I see nothing. Not even a flicker of life. Just the sweet interruption of fowl is heard, but never seen. "Is anybody here?" I yelled............ "Hello"......... The red base is emptied out. There are no vehicles to be seen. I see and hear no one and nothing. I am alone.
I sit one day on the edge of the big cliff. Legs dangling over I have lunch and lookout over this canyon floor. Seems like I can remember every event if I try. Times when there were men running all over in disorganized combat. Kids speaking every language trying to control the middle. I think it brought out the best and worst in all of us. If you have never had kids of your own, you will never have anything to compare the excuses for failure you hear in this very small outpost in the middle of nowhere. It was truly amazing. This place has a lot of memories for me. Getting close to 5 years I guess. 5 years of the valley floor filled with rockets, sniper trails and from time to time Texas film crews battling the heat to finish on time and under budget. I would guess this place had become a household name, a second home to a lot of us. But what happened? Where has everyone gone? Why has no one returned?

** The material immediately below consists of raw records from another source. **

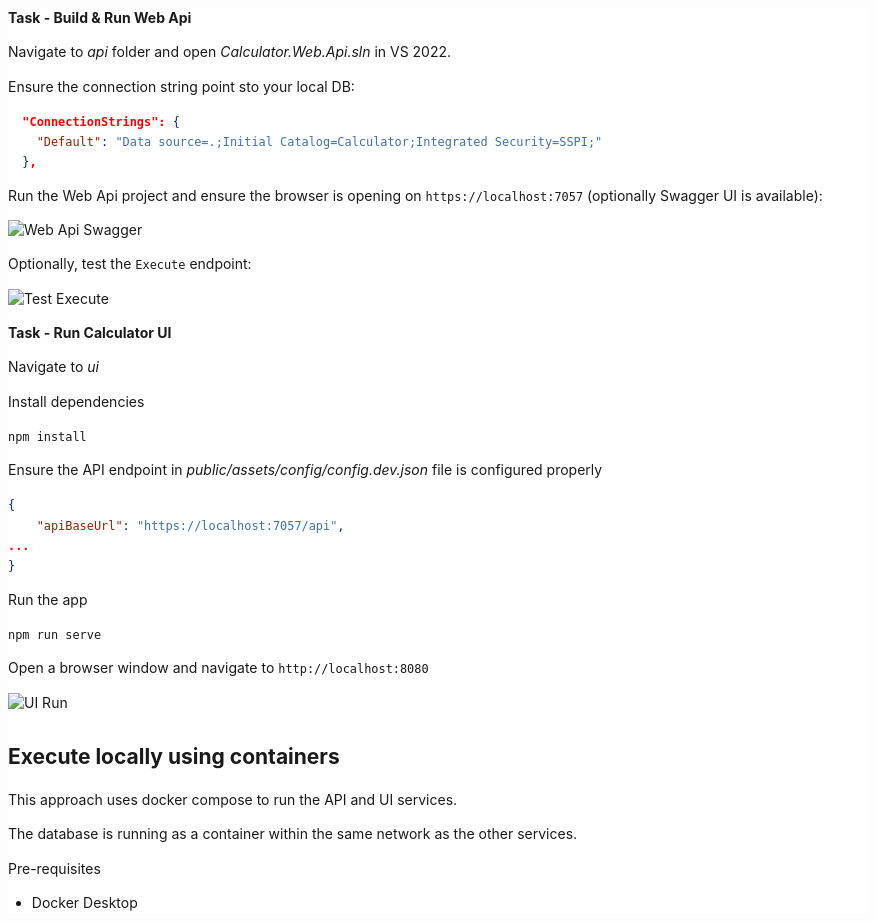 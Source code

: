 **Task - Build & Run Web Api**

Navigate to *api* folder and open *Calculator.Web.Api.sln* in VS 2022.

Ensure the connection string point sto your local DB:

``` json
  "ConnectionStrings": {
    "Default": "Data source=.;Initial Catalog=Calculator;Integrated Security=SSPI;"
  },
```

Run the Web Api project and ensure the browser is opening on `https://localhost:7057` (optionally Swagger UI is available):

![Web Api Swagger](./docs/images/01-web-api-swagger.png)

Optionally, test the `Execute` endpoint:

![Test Execute](./docs/images/02-web-api-test-execute.png)

**Task - Run Calculator UI**

Navigate to *ui*

Install dependencies

``` PS
npm install
```

Ensure the API endpoint in *public/assets/config/config.dev.json* file is configured properly

``` json
{
    "apiBaseUrl": "https://localhost:7057/api",
...
}
```

Run the app

``` PS
npm run serve
``` 

Open a browser window and navigate to `http://localhost:8080`

![UI Run](./docs/images/03-ui-run.png)


## Execute locally using containers

This approach uses docker compose to run the API and UI services.

The database is running as a container within the same network as the other services.

Pre-requisites
- Docker Desktop
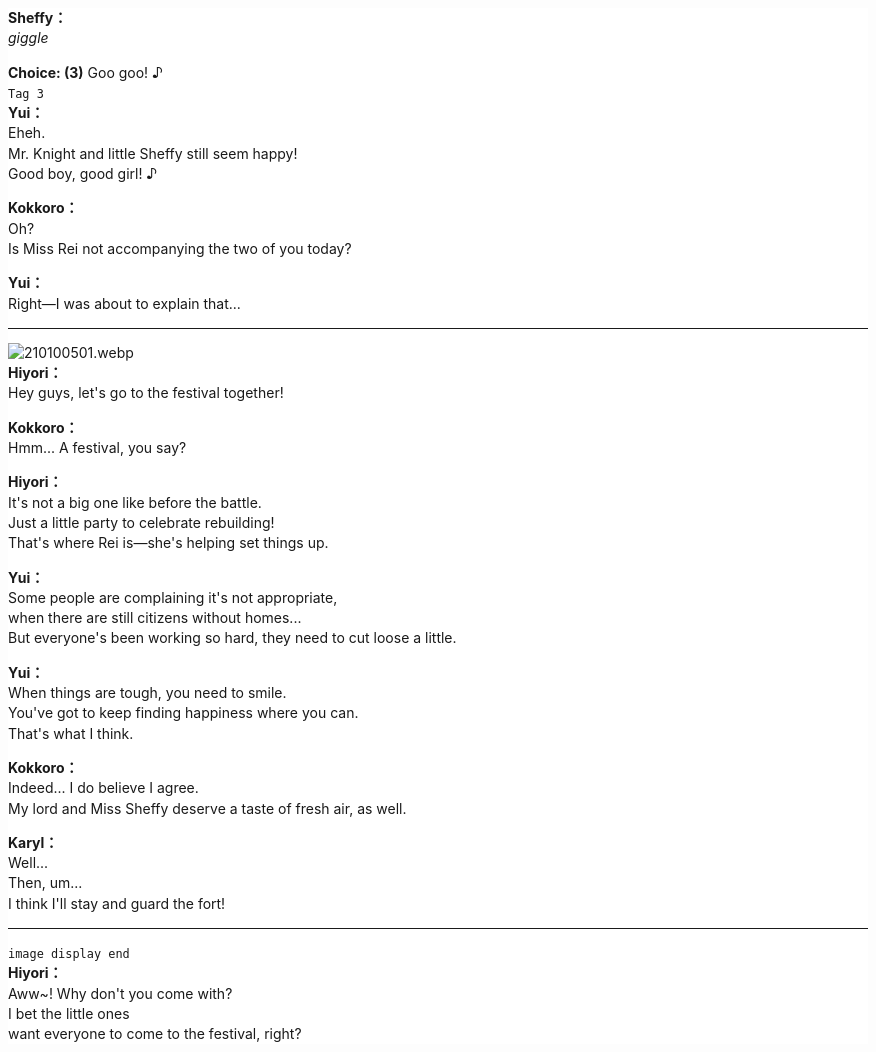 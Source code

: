 **Sheffy：**  
*giggle*  
  
**Choice: (3)**  Goo goo! ♪  
`Tag 3`  
**Yui：**  
Eheh.  
 Mr. Knight and little Sheffy still seem happy!  
Good boy, good girl! ♪  
  
**Kokkoro：**  
Oh?  
Is Miss Rei not accompanying the two of you today?  
  
**Yui：**  
Right—I was about to explain that...  
  

---  
  
![210100501.webp](https://redive.estertion.win/card/story/210100501.webp)  
**Hiyori：**  
Hey guys, let's go to the festival together!  
  
**Kokkoro：**  
Hmm... A festival, you say?  
  
**Hiyori：**  
It's not a big one like before the battle.  
Just a little party to celebrate rebuilding!  
That's where Rei is—she's helping set things up.  
  
**Yui：**  
Some people are complaining it's not appropriate,  
when there are still citizens without homes...  
But everyone's been working so hard, they need to cut loose a little.  
  
**Yui：**  
When things are tough, you need to smile.  
You've got to keep finding happiness where you can.  
That's what I think.  
  
**Kokkoro：**  
Indeed... I do believe I agree.  
My lord and Miss Sheffy deserve a taste of fresh air, as well.  
  
**Karyl：**  
Well...  
 Then, um...  
I think I'll stay and guard the fort!  
  

---  
  
`image display end`  
**Hiyori：**  
Aww~! Why don't you come with?  
I bet the little ones  
 want everyone to come to the festival, right?  
  
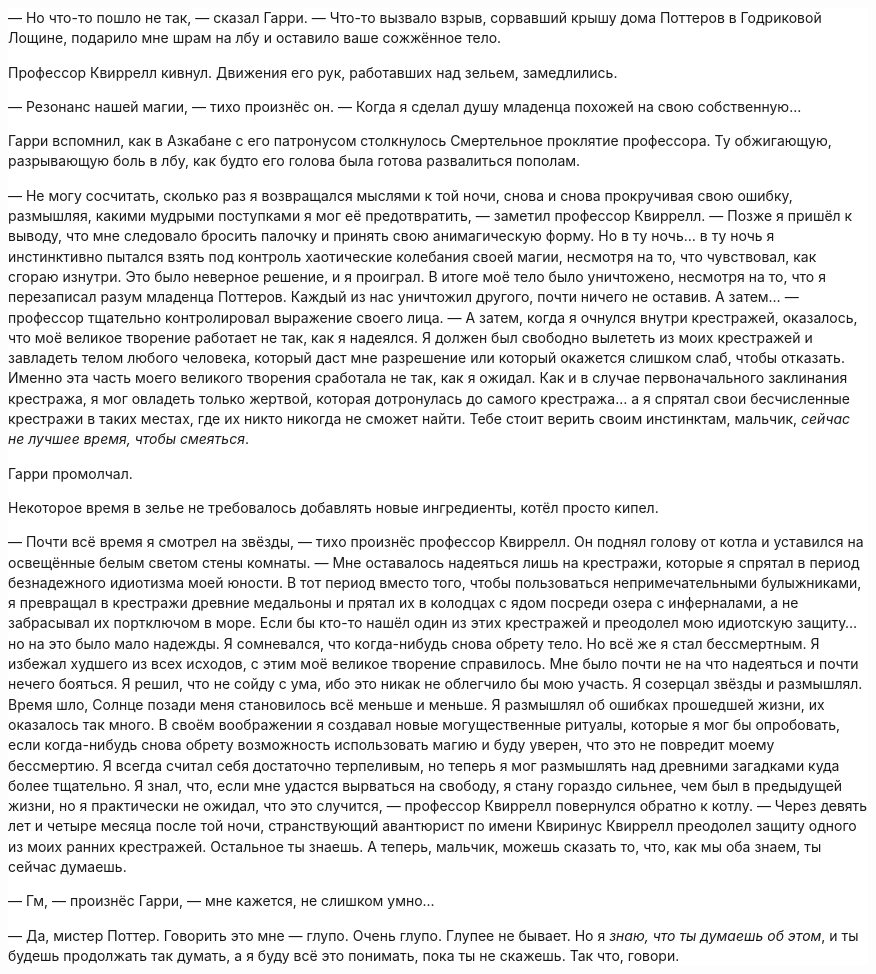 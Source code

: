 — Но что-то пошло не так, — сказал Гарри. — Что-то вызвало взрыв, сорвавший крышу дома Поттеров в Годриковой Лощине, подарило мне шрам на лбу и оставило ваше сожжённое тело.

Профессор Квиррелл кивнул. Движения его рук, работавших над зельем, замедлились. 

— Резонанс нашей магии, — тихо произнёс он. — Когда я сделал душу младенца похожей на свою собственную...

Гарри вспомнил, как в Азкабане с его патронусом столкнулось Смертельное проклятие профессора. Ту обжигающую, разрывающую боль в лбу, как будто его голова была готова развалиться пополам.

— Не могу сосчитать, сколько раз я возвращался мыслями к той ночи, снова и снова прокручивая свою ошибку, размышляя, какими мудрыми поступками я мог её предотвратить, — заметил профессор Квиррелл. — Позже я пришёл к выводу, что мне следовало бросить палочку и принять свою анимагическую форму. Но в ту ночь… в ту ночь я инстинктивно пытался взять под контроль хаотические колебания своей магии, несмотря на то, что чувствовал, как сгораю изнутри. Это было неверное решение, и я проиграл. В итоге моё тело было уничтожено, несмотря на то, что я перезаписал разум младенца Поттеров. Каждый из нас уничтожил другого, почти ничего не оставив. А затем… — профессор тщательно контролировал выражение своего лица. — А затем, когда я очнулся внутри крестражей, оказалось, что моё великое творение работает не так, как я надеялся. Я должен был свободно вылететь из моих крестражей и завладеть телом любого человека, который даст мне разрешение или который окажется слишком слаб, чтобы отказать. Именно эта часть моего великого творения сработала не так, как я ожидал. Как и в случае первоначального заклинания крестража, я мог овладеть только жертвой, которая дотронулась до самого крестража… а я спрятал свои бесчисленные крестражи в таких местах, где их никто никогда не сможет найти. Тебе стоит верить своим инстинктам, мальчик, *сейчас не лучшее время, чтобы смеяться*.

Гарри промолчал.

Некоторое время в зелье не требовалось добавлять новые ингредиенты, котёл просто кипел. 

— Почти всё время я смотрел на звёзды, — тихо произнёс профессор Квиррелл. Он поднял голову от котла и уставился на освещённые белым светом стены комнаты. — Мне оставалось надеяться лишь на крестражи, которые я спрятал в период безнадежного идиотизма моей юности. В тот период вместо того, чтобы пользоваться непримечательными булыжниками, я превращал в крестражи древние медальоны и прятал их в колодцах с ядом посреди озера с инферналами, а не забрасывал их портключом в море. Если бы кто-то нашёл один из этих крестражей и преодолел мою идиотскую защиту… но на это было мало надежды. Я сомневался, что когда-нибудь снова обрету тело. Но всё же я стал бессмертным. Я избежал худшего из всех исходов, с этим моё великое творение справилось. Мне было почти не на что надеяться и почти нечего бояться. Я решил, что не сойду с ума, ибо это никак не облегчило бы мою участь. Я созерцал звёзды и размышлял. Время шло, Солнце позади меня становилось всё меньше и меньше. Я размышлял об ошибках прошедшей жизни, их оказалось так много. В своём воображении я создавал новые могущественные ритуалы, которые я мог бы опробовать, если когда-нибудь снова обрету возможность использовать магию и буду уверен, что это не повредит моему бессмертию. Я всегда считал себя достаточно терпеливым, но теперь я мог размышлять над древними загадками куда более тщательно. Я знал, что, если мне удастся вырваться на свободу, я стану гораздо сильнее, чем был в предыдущей жизни, но я практически не ожидал, что это случится, — профессор Квиррелл повернулся обратно к котлу. — Через девять лет и четыре месяца после той ночи, странствующий авантюрист по имени Квиринус Квиррелл преодолел защиту одного из моих ранних крестражей. Остальное ты знаешь. А теперь, мальчик, можешь сказать то, что, как мы оба знаем, ты сейчас думаешь.

— Гм,  — произнёс Гарри, — мне кажется, не слишком умно...

— Да, мистер Поттер. Говорить это мне — глупо. Очень глупо. Глупее не бывает. Но я *знаю, что ты думаешь об этом*, и ты будешь продолжать так думать, а я буду всё это понимать, пока ты не скажешь. Так что, говори.
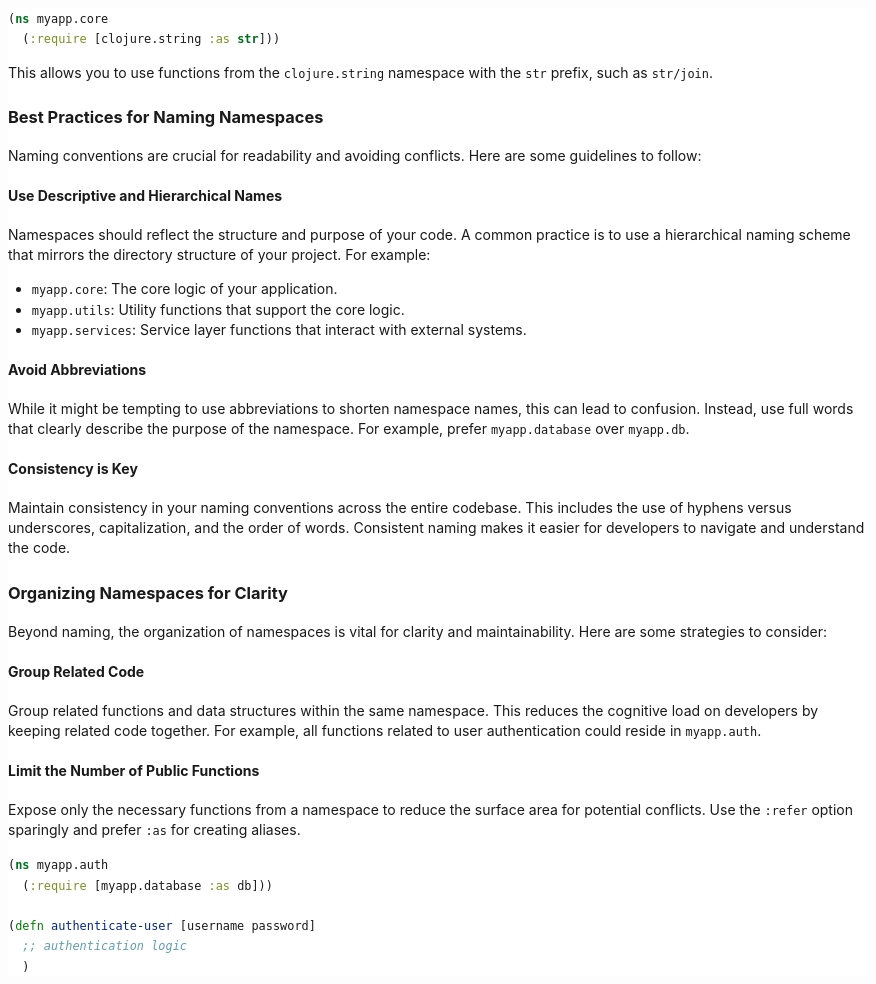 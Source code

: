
 ```clojure
(ns myapp.core
  (:require [clojure.string :as str]))
```

This allows you to use functions from the `clojure.string` namespace with the `str` prefix, such as `str/join`.

### Best Practices for Naming Namespaces

Naming conventions are crucial for readability and avoiding conflicts. Here are some guidelines to follow:

#### Use Descriptive and Hierarchical Names

Namespaces should reflect the structure and purpose of your code. A common practice is to use a hierarchical naming scheme that mirrors the directory structure of your project. For example:

- `myapp.core`: The core logic of your application.
- `myapp.utils`: Utility functions that support the core logic.
- `myapp.services`: Service layer functions that interact with external systems.

#### Avoid Abbreviations

While it might be tempting to use abbreviations to shorten namespace names, this can lead to confusion. Instead, use full words that clearly describe the purpose of the namespace. For example, prefer `myapp.database` over `myapp.db`.

#### Consistency is Key

Maintain consistency in your naming conventions across the entire codebase. This includes the use of hyphens versus underscores, capitalization, and the order of words. Consistent naming makes it easier for developers to navigate and understand the code.

### Organizing Namespaces for Clarity

Beyond naming, the organization of namespaces is vital for clarity and maintainability. Here are some strategies to consider:

#### Group Related Code

Group related functions and data structures within the same namespace. This reduces the cognitive load on developers by keeping related code together. For example, all functions related to user authentication could reside in `myapp.auth`.

#### Limit the Number of Public Functions

Expose only the necessary functions from a namespace to reduce the surface area for potential conflicts. Use the `:refer` option sparingly and prefer `:as` for creating aliases.

```clojure
(ns myapp.auth
  (:require [myapp.database :as db]))

(defn authenticate-user [username password]
  ;; authentication logic
  )
```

I have now been here for longer than I care to remember. Alone. I have combed and explored every inch. Shined my flashlight into every crevice I can find. There truly is no way out. Eventually I find my way above the cliffs. I can get so far up that the canyon feels like it will simply fall right into the sea of white sand in which it lays.
I realize I simply have nowhere left to go. I have nothing to do here. I am truly alone.
Sometime I wake up startled and grab my gun. I hear gunshots. I hear commands being screamed.... directions being thrown all around. For a place that used to be filled with so much smoke and confusion, I find this silence more deafening than all. What about you? Have you ever been here alone? Have you ever walked around by yourself here? Have you ever stood on the grassy knoll and smiled remembering all the memories you have had here? I guess one day they will close this place. I think this slice of nature should be a national park. I hope that restaurants like the Hi-lo cafe in Weed, California on highway 97 would hang pictures of this place along with those Ansel Adams pics of Yosemite.
I guess for now this will be my home. A place I feel comfortable with. Even if everyone has moved on to new places, new canyons and worlds to explore, I still find favor with this place. I will never forget one stone, one hill or one blade of grass. I can tell you where every line of sight is. Remember this place, this small corner of the galaxy where you spent so many hours of enjoyment and frustration.
And if you ever choose to return to this left behind monument, look me up. I'll most likely still be here wandering around in nostalgia.